Metadata-Version: 2.1
Name: sparkautomapper
Version: 1.0.6
Summary: AutoMapper for Spark
Home-page: https://github.com/imranq2/SparkAutoMapper
Author: Imran Qureshi
Author-email: imranq2@hotmail.com
License: UNKNOWN
Platform: UNKNOWN
Classifier: Development Status :: 4 - Beta
Classifier: Programming Language :: Python :: 3
Classifier: License :: OSI Approved :: Apache Software License
Classifier: Operating System :: OS Independent
Requires-Python: >=3
Description-Content-Type: text/markdown
License-File: LICENSE

[![Build and Test](https://github.com/imranq2/SparkAutoMapper/actions/workflows/build_and_test.yml/badge.svg)](https://github.com/imranq2/SparkAutoMapper/actions/workflows/build_and_test.yml)

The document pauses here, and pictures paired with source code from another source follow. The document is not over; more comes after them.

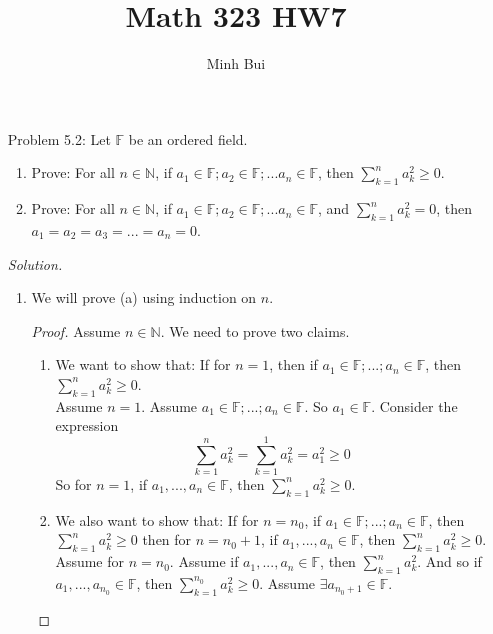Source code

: \documentclass{article}
\author{Minh Bui}
\title{Math 323 HW7}
\theoremstyle{claim}
\theoremstyle{definition}
\begin{document}
\maketitle
\begin{enumerate}
    \item[Problem 5.2:] Let $\mathbb{F}$ be an ordered field.
        \begin{enumerate}
            \item Prove: For all $n \in \mathbb{N}$, if $a_1 \in \mathbb{F}; a_2 \in \mathbb{F}; ... a_n \in \mathbb{F}$, then $\sum\limits_{k=1}^n a_k^2 \ge 0$.
            \item Prove: For all $n \in \mathbb{N}$, if $a_1 \in \mathbb{F}; a_2 \in \mathbb{F}; ... a_n \in \mathbb{F}$, and $\sum\limits_{k=1}^n a_k^2 = 0$, then $a_1 = a_2 = a_3 = ... = a_n = 0$.
        \end{enumerate}
    \item[] \emph{Solution.}
        \begin{enumerate}
            \item We will prove (a) using induction on $n$.
                \begin{proof}
                    Assume $n \in \mathbb{N}$. We need to prove two claims.
                    \begin{enumerate}
                        \item We want to show that: If for $n = 1$, then if $a_1 \in \mathbb{F}; ... ;a_n \in \mathbb{F}$, then $\sum\limits_{k=1}^n a_k^2 \ge 0$.\\
                        Assume $n = 1$. Assume $a_1 \in \mathbb{F}; ...; a_n \in \mathbb{F}$. So $a_1 \in \mathbb{F}$. Consider the expression 
                        \begin{equation*}
                            \sum\limits_{k=1}^n a_k^2 = \sum\limits_{k=1}^1 a_k^2 = a_1^2 \ge 0
                        \end{equation*}
                        So for $n = 1$, if $a_1,...,a_n \in \mathbb{F}$, then $\sum\limits_{k=1}^n a_k^2 \ge 0$.
                    \item We also want to show that: If for $n = n_0$, if $a_1 \in \mathbb{F}; ... ; a_n \in \mathbb{F}$, then $\sum\limits_{k=1}^n a_k^2 \ge 0$ then for $n = n_0 + 1$, if $a_1, ..., a_n \in \mathbb{F}$, then $\sum\limits_{k=1}^n a_k^2 \ge 0$.\\
                        Assume for $n = n_0$. Assume if $a_1, ..., a_n \in \mathbb{F}$, then  $\sum\limits_{k=1}^n a_k^2$. And so if $a_1, ..., a_{n_0} \in \mathbb{F}$, then $\sum\limits_{k=1}^{n_0} a_k^2 \ge 0$. Assume $\exists a_{n_0 + 1} \in \mathbb{F}$.\\ 

\end{enumerate}
\end{proof}
\end{enumerate}
\end{enumerate}
\end{document}
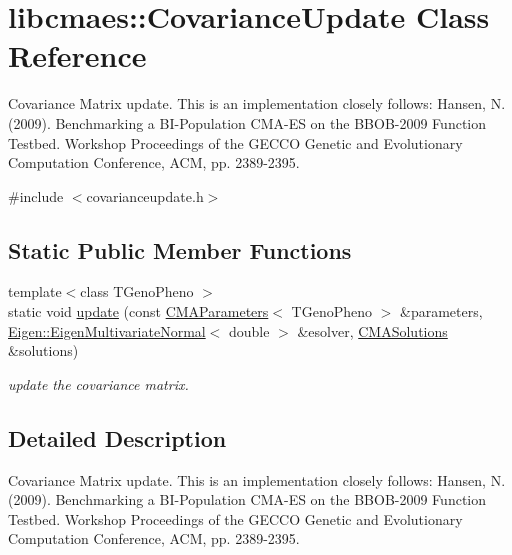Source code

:\hypertarget{classlibcmaes_1_1CovarianceUpdate}{\section{libcmaes\-:\-:Covariance\-Update Class Reference}
\label{classlibcmaes_1_1CovarianceUpdate}
}


Covariance Matrix update. This is an implementation closely follows\-: Hansen, N. (2009). Benchmarking a B\-I-\/\-Population C\-M\-A-\/\-E\-S on the B\-B\-O\-B-\/2009 Function Testbed. Workshop Proceedings of the G\-E\-C\-C\-O Genetic and Evolutionary Computation Conference, A\-C\-M, pp. 2389-\/2395.  




{\ttfamily \#include $<$covarianceupdate.\-h$>$}

\subsection*{Static Public Member Functions}
\begin{DoxyCompactItemize}
\item 
{\footnotesize template$<$class T\-Geno\-Pheno $>$ }\\static void \hyperlink{classlibcmaes_1_1CovarianceUpdate_a39f58b771690547822ad54b8e89201cd}{update} (const \hyperlink{classlibcmaes_1_1CMAParameters}{C\-M\-A\-Parameters}$<$ T\-Geno\-Pheno $>$ \&parameters, \hyperlink{classEigen_1_1EigenMultivariateNormal}{Eigen\-::\-Eigen\-Multivariate\-Normal}$<$ double $>$ \&esolver, \hyperlink{classlibcmaes_1_1CMASolutions}{C\-M\-A\-Solutions} \&solutions)
\begin{DoxyCompactList}\small\item\em update the covariance matrix. \end{DoxyCompactList}\end{DoxyCompactItemize}


\subsection{Detailed Description}
Covariance Matrix update. This is an implementation closely follows\-: Hansen, N. (2009). Benchmarking a B\-I-\/\-Population C\-M\-A-\/\-E\-S on the B\-B\-O\-B-\/2009 Function Testbed. Workshop Proceedings of the G\-E\-C\-C\-O Genetic and Evolutionary Computation Conference, A\-C\-M, pp. 2389-\/2395. 

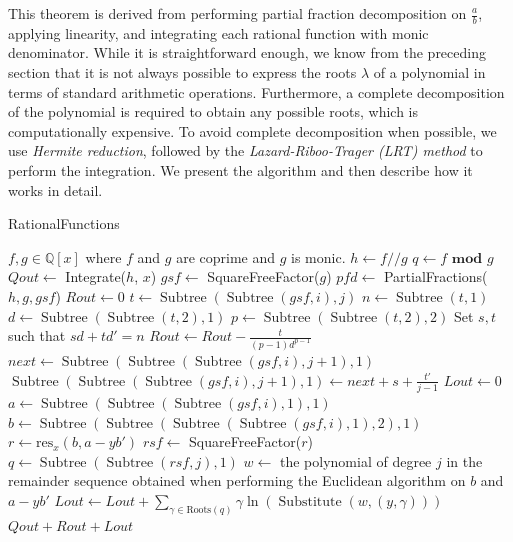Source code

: \documentclass{article}
\theoremstyle{definition}
\DeclareMathOperator{\subs}{Substitute}
\DeclareMathOperator{\subtree}{Subtree}
\DeclareMathOperator{\args}{Args}
\begin{document}
This theorem is derived from performing partial fraction decomposition on $\frac{a}{b}$, applying linearity, and integrating each rational function with monic denominator. While it is straightforward enough, we know from the preceding section that it is not always possible to express the roots $\lambda$ of a polynomial in terms of standard arithmetic operations. Furthermore, a complete decomposition of the polynomial is required to obtain any possible roots, which is computationally expensive. To avoid complete decomposition when possible, we use \emph{Hermite reduction}, followed by the \emph{Lazard-Riboo-Trager (LRT) method} to perform the integration. We present the algorithm and then describe how it works in detail.

{\footnotesize
\begin{algorithm}\small
\caption{RationalFunctions \cite{lrt}}
    \begin{algorithmic}[1]
        \Require $f, g \in \mathbb{Q}[x]$ where $f$ and $g$ are coprime and $g$ is monic.
        \State $h \gets f // g$
        \State $q \gets f \textbf{ mod } g$
        \State $Qout \gets $ Integrate($h$, $x$)
        \State $gsf \gets $ SquareFreeFactor($g$)
        \State $pfd \gets$ PartialFractions($h, g, gsf$)
        \State $Rout \gets 0$
        \For{$i \in \{2, \ldots, \args(rsf)\}$}
                \State $t \gets \subtree(\subtree(gsf, i), j)$
                \State $n \gets \subtree(t, 1)$
                \State $d \gets \subtree(\subtree(t, 2), 1)$
                \State $p \gets \subtree(\subtree(t, 2), 2)$
                \State Set $s, t$ such that $sd+td' = n$
                \State $Rout \gets Rout - \frac{t}{(p-1)d^{p-1}}$
                \State $next \gets \subtree(\subtree(\subtree(gsf, i), j+1), 1) $
                \State $\subtree(\subtree(\subtree(gsf, i), j+1), 1) \gets next +s+\frac{t'}{j-1}$
            \EndFor
        \EndFor
        \State $Lout \gets 0$
        \For{$i \in \{1, \ldots, \args(rsf)\}$}
            \State $a \gets \subtree(\subtree(\subtree(gsf, i), 1), 1)$
            \State $b \gets \subtree(\subtree(\subtree(\subtree(gsf, i), 1), 2), 1)$
            \State $r \gets \mathrm{res}_x(b, a-yb')$
            \State $rsf \gets $ SquareFreeFactor($r$)
            \For{$j \in \{1,\ldots,\args(rsf) \}$}
                \State $q \gets \subtree(\subtree(rsf, j), 1)$
                    $w \gets $ the polynomial of degree $j$ in the remainder sequence obtained when performing the Euclidean algorithm on $b$ and $a-yb'$
                    \State $Lout \gets Lout + \sum_{\gamma  \in \mathrm{Roots}(q)} \gamma \ln(\subs(w, (y, \gamma)))$
                \EndIf
            \EndFor
        \EndFor
        \State \Return $Qout + Rout + Lout$
    \end{algorithmic}
\end{algorithm}
}
\newpage
\end{document}
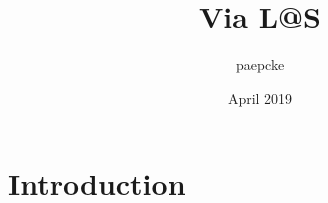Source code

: \documentclass{article}
\title{Via L@S}
\author{paepcke }
\date{April 2019}
\begin{document}
\maketitle

\section{Introduction}
\end{document}
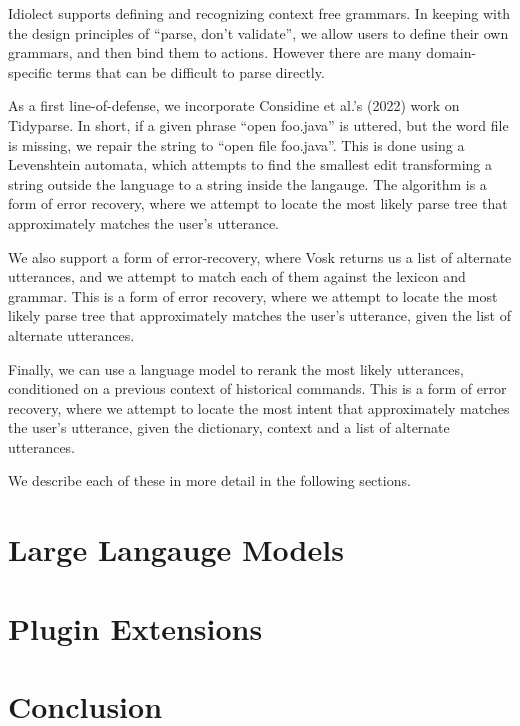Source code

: \documentclass[conference]{IEEEtran}
\begin{document}
Idiolect supports defining and recognizing context free grammars. In keeping with the design principles of ``parse, don't validate'', we allow users to define their own grammars, and then bind them to actions. However there are many domain-specific terms that can be difficult to parse directly.

As a first line-of-defense, we incorporate Considine et al.'s (2022) work on Tidyparse. In short, if a given phrase ``open foo.java'' is uttered, but the word file is missing, we repair the string to ``open file foo.java''. This is done using a Levenshtein automata, which attempts to find the smallest edit transforming a string outside the language to a string inside the langauge. The algorithm is a form of error recovery, where we attempt to locate the most likely parse tree that approximately matches the user's utterance.

We also support a form of error-recovery, where Vosk returns us a list of alternate utterances, and we attempt to match each of them against the lexicon and grammar. This is a form of error recovery, where we attempt to locate the most likely parse tree that approximately matches the user's utterance, given the list of alternate utterances.

Finally, we can use a language model to rerank the most likely utterances, conditioned on a previous context of historical commands. This is a form of error recovery, where we attempt to locate the most intent that approximately matches the user's utterance, given the dictionary, context and a list of alternate utterances.

We describe each of these in more detail in the following sections.

\section{Large Langauge Models}

\section{Plugin Extensions}

\section{Conclusion}
\end{document}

[![Upload Python Package](https://github.com/imranq2/SparkAutoMapper/actions/workflows/python-publish.yml/badge.svg)](https://github.com/imranq2/SparkAutoMapper/actions/workflows/python-publish.yml)

[![Known Vulnerabilities](https://snyk.io/test/github/imranq2/SparkAutoMapper/badge.svg?targetFile=requirements.txt)](https://snyk.io/test/github/imranq2/SparkAutoMapper?targetFile=requirements.txt)

# SparkAutoMapper
Fluent API to map data from one view to another in Spark.  

Uses native Spark functions underneath so it is just as fast as hand writing the transformations.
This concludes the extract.